Ce qui est vrai pour le moteur l’est aussi, du moins partiellement, pour la caisse autoporteuse. Mais le problème est ici différent, il est lié à la déformation. En effet, le plastique se déforme jusqu’à un certain point puis il casse (ce qui n’est pas toujours le cas du métal). Nous sommes donc face à un souci de réparation. Il y a aussi des améliorations à apporter pour rendre thermoplastiques les matériaux composites et ainsi pouvoir les utiliser dans des process classiques d’injection. C’est une piste très intéressante pour l’avenir, et des sociétés comme Rhodia ont présenté des matériaux allant dans ce sens lors du salon Kunststoffe 2010.

Peut-on être plus optimistes avec d’autres éléments ?

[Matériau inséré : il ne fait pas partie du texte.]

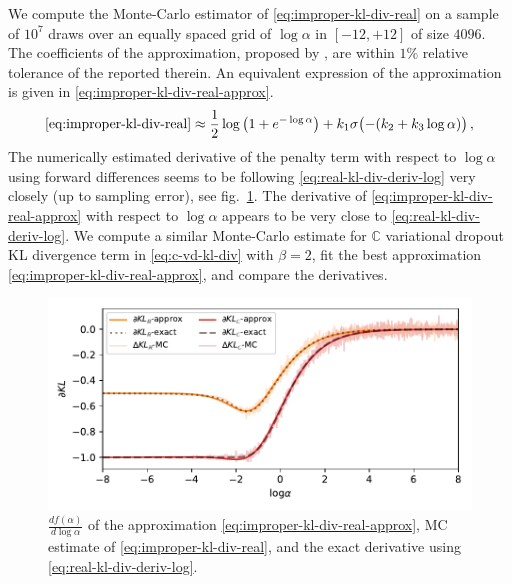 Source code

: \documentclass[a4paper,10pt,twocolumn]{article}
\newcommand{\cplx}{\mathbb{C}}
\begin{document}
We compute the Monte-Carlo estimator of \eqref{eq:improper-kl-div-real} on a sample of $10^7$
draws over an equally spaced grid of $\log \alpha$ in $[-12, +12]$ of size $4096$. The
coefficients of the approximation, proposed by \citet{molchanov_variational_2017}, are
within $1\%$ relative tolerance of the reported therein. An equivalent expression of the
approximation is given in \eqref{eq:improper-kl-div-real-approx}.
\begin{equation}  \label{eq:improper-kl-div-real-approx}
  \eqref{eq:improper-kl-div-real}
  \approx
    \frac12 \log{\bigl(1 + e^{-\log \alpha}\bigr)}
    + k_1 \sigma\bigl(- (k_2 + k_3 \log \alpha)\bigr)
  \,,
\end{equation}
The numerically estimated derivative of the penalty term with respect to $\log \alpha$ using
forward differences seems to be following \eqref{eq:real-kl-div-deriv-log} very closely (up to
sampling error), see fig.~\ref{fig:molchanov-derivative-replica}. The derivative of
\eqref{eq:improper-kl-div-real-approx} with respect to $\log \alpha$ appears to be very close
to \eqref{eq:real-kl-div-deriv-log}. We compute a similar Monte-Carlo estimate for
$\cplx$ variational dropout KL divergence term in \eqref{eq:c-vd-kl-div} with $\beta = 2$,
fit the best approximation \eqref{eq:improper-kl-div-real-approx}, and compare the derivatives.

\begin{figure}[!t]
  \centering
  \includegraphics[width=\columnwidth]{grad_log.pdf}
  \caption{$\tfrac{d f(\alpha)}{d \log{\alpha}}$ of the approximation
  \eqref{eq:improper-kl-div-real-approx}, MC estimate of \eqref{eq:improper-kl-div-real},
  and the exact derivative using \eqref{eq:real-kl-div-deriv-log}.}
  \label{fig:molchanov-derivative-replica}
\end{figure}
\end{document}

Je le crois. Rien ne nous empêche d’imaginer un ouvrant (porte, capot, haillon) intégralement en plastique. À nous de faire en sorte que le design, la facilité de mise en oeuvre et le coût soient au rendez-vous. Autre chantier : les sièges. Leur masse est beaucoup trop importante par rapport à leur usage. Idem en ce qui concerne le poids du tableau de bord, pour lequel une solution d’allègement reste à trouver. Encore un exemple ? Celui de la carrosserie bi-tons. Jusqu’à présent, il s’agit de peindre le véhicule de deux couleurs différentes alors que le plastique autoriserait cette décoration tout en l’agrémentant d’une découpe sympa. Ce matériau permettrait aussi de personnaliser les intérieurs des véhicules et ainsi de répondre aux demandes de nos clients. 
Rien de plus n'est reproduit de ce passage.